It’s been tough to sit down and write a blog post lately. My brain swirls with one thousand thoughts and ideas to share and yet, none of them totally complete. I have several drafts ready to publish but honestly, it feels forced (even, fake?) to post about dresses to wear to summer weddings (it’s coming, I promise) without stating the way I’m feeling.
I’ve briefly shared on Instagram but the past few months have been tough for my family. My dad’s health isn’t great & frankly, it sucks.
To make a long story, short: I’m struggling.
So often we are reminded that everyone is fighting some type of battle. So in regards to struggling, aren’t we all? If you’re reading this and can’t relate, I am elated for you. Maybe you’ve emerged through this type of season or haven’t come into contact with something that’s felt all enveloping.

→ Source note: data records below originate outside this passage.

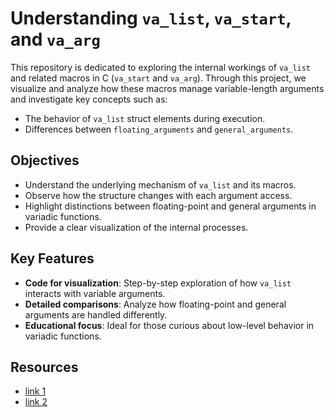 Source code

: # Understanding `va_list`, `va_start`, and `va_arg`

This repository is dedicated to exploring the internal workings of `va_list` and related macros in C (`va_start` and `va_arg`). Through this project, we visualize and analyze how these macros manage variable-length arguments and investigate key concepts such as:

- The behavior of `va_list` struct elements during execution.
- Differences between `floating_arguments` and `general_arguments`.

## Objectives

- Understand the underlying mechanism of `va_list` and its macros.
- Observe how the structure changes with each argument access.
- Highlight distinctions between floating-point and general arguments in variadic functions.
- Provide a clear visualization of the internal processes.

## Key Features

- **Code for visualization**: Step-by-step exploration of how `va_list` interacts with variable arguments.
- **Detailed comparisons**: Analyze how floating-point and general arguments are handled differently.
- **Educational focus**: Ideal for those curious about low-level behavior in variadic functions.

## Resources

* [link 1](https://miro.com/app/board/uXjVN-42a5k=/)
* [link 2](https://softwareengineering.stackexchange.com/questions/232838/what-is-the-underlying-mechanism-behind-va-list-and-where-is-it-defined)
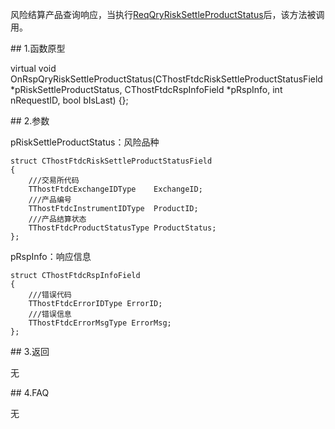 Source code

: <p>风险结算产品查询响应，当执行<a href="../../CTHOSTFTDCTRADERSPI/REQQRYRISKSETTLEPRODUCTSTATUS/">ReqQryRiskSettleProductStatus</a>后，该方法被调用。</p>
<span class="anchor" id="17592c7e-2adb-43bd-a976-f950eab22336"></span>
## 1.函数原型
<p>virtual void OnRspQryRiskSettleProductStatus(CThostFtdcRiskSettleProductStatusField *pRiskSettleProductStatus, CThostFtdcRspInfoField *pRspInfo, int nRequestID, bool bIsLast) {};</p>
<span class="anchor" id="4d048c05-b2d8-48cc-9d17-030addebe2c0"></span>
## 2.参数
<p>pRiskSettleProductStatus：风险品种</p>
<pre><code>struct CThostFtdcRiskSettleProductStatusField
{
    ///交易所代码
    TThostFtdcExchangeIDType    ExchangeID;
    ///产品编号
    TThostFtdcInstrumentIDType  ProductID;
    ///产品结算状态
    TThostFtdcProductStatusType ProductStatus;
};
</code></pre>
<p>pRspInfo：响应信息</p>
<pre><code>struct CThostFtdcRspInfoField
{
    ///错误代码
    TThostFtdcErrorIDType ErrorID;
    ///错误信息
    TThostFtdcErrorMsgType ErrorMsg;
};
</code></pre>
<span class="anchor" id="cf89278c-b355-4fbb-9ae4-dd57bb909676"></span>
## 3.返回
<p>无</p>
<span class="anchor" id="f6539523-273f-4314-9e6e-aa72b1032e47"></span>
## 4.FAQ
<p>无</p>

I want to share with you that I’m struggling because we all do at one point or another. Recently a friend remarked that she felt like she was the only person not jet setting around the world or in the Hamptons for the summer. It’s so easy to feel that way while you scroll through perfectly pretty photos. I commented back to her that “no one shares the shit stuff.” It’s true. We don’t, AND, I cannot stress this enough, we don’t have to.

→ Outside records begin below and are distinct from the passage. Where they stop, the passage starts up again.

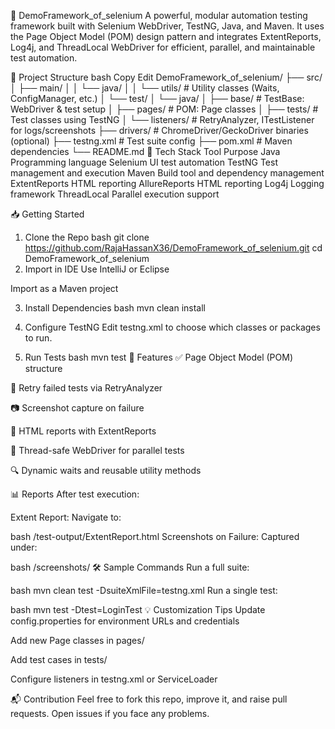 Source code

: 🚀 DemoFramework_of_selenium
A powerful, modular automation testing framework built with Selenium WebDriver, TestNG, Java, and Maven. It uses the Page Object Model (POM) design pattern and integrates ExtentReports, Log4j, and ThreadLocal WebDriver for efficient, parallel, and maintainable test automation.

📂 Project Structure
bash
Copy
Edit
DemoFramework_of_selenium/
├── src/
│   ├── main/
│   │   └── java/
│   │       └── utils/            # Utility classes (Waits, ConfigManager, etc.)
│   └── test/
│       └── java/
│           ├── base/            # TestBase: WebDriver & test setup
│           ├── pages/           # POM: Page classes
│           ├── tests/           # Test classes using TestNG
│           └── listeners/       # RetryAnalyzer, ITestListener for logs/screenshots
├── drivers/                     # ChromeDriver/GeckoDriver binaries (optional)
├── testng.xml                   # Test suite config
├── pom.xml                      # Maven dependencies
└── README.md
🔧 Tech Stack
Tool	Purpose
Java	Programming language
Selenium	UI test automation
TestNG	Test management and execution
Maven	Build tool and dependency management
ExtentReports	HTML reporting
AllureReports HTML reporting
Log4j	Logging framework
ThreadLocal	Parallel execution support

📥 Getting Started
1. Clone the Repo
bash
git clone https://github.com/RajaHassanX36/DemoFramework_of_selenium.git
cd DemoFramework_of_selenium
2. Import in IDE
Use IntelliJ or Eclipse

Import as a Maven project

3. Install Dependencies
bash
mvn clean install
4. Configure TestNG
Edit testng.xml to choose which classes or packages to run.

5. Run Tests
bash
mvn test
🧪 Features
✅ Page Object Model (POM) structure

🔁 Retry failed tests via RetryAnalyzer

📷 Screenshot capture on failure

📄 HTML reports with ExtentReports

🧵 Thread-safe WebDriver for parallel tests

🔍 Dynamic waits and reusable utility methods

📊 Reports
After test execution:

Extent Report:
Navigate to:

bash
/test-output/ExtentReport.html
Screenshots on Failure:
Captured under:

bash
/screenshots/
🛠 Sample Commands
Run a full suite:

bash
mvn clean test -DsuiteXmlFile=testng.xml
Run a single test:

bash
mvn test -Dtest=LoginTest
💡 Customization Tips
Update config.properties for environment URLs and credentials

Add new Page classes in pages/

Add test cases in tests/

Configure listeners in testng.xml or ServiceLoader

📬 Contribution
Feel free to fork this repo, improve it, and raise pull requests. Open issues if you face any problems.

I haven’t shared the sadness because frankly it’s tough to dwell on, hard to talk about and I’m a strong believer that you have to allow yourself time away from it; whatever it may be. I haven’t shared feeling guilty for missing time at the office at a job that I love (and waited years to find!) I haven’t shared that it’s hard to want to reach out to friends because no matter how close you are, it’s hard to want to weigh anyone else down too.
But today, I shared. Because I wanted to, not because it was owed to anyone.
Your words are your own- beautifully stated and written. I am reminded of this poem about the dash between at the end of our lives. It goes like this:
the poem by Linda Ellis
I read of a man who stood to speak at the funeral of a friend. He referred to the dates on the tombstone from the beginning… to the end.
He noted that first came the date of birth and spoke of the following date with tears, but he said what mattered most of all was the dash between those years.
For that dash represents all the time they spent alive on earth and now only those who loved them know what that little line is worth.
For it matters not, how much we own, the cars… the house… the cash. What matters is how we live and love and how we spend our dash.
So think about this long and hard; are there things you’d like to change? For you never know how much time is left that still can be rearranged.
To be less quick to anger and show appreciation more and love the people in our lives like we’ve never loved before.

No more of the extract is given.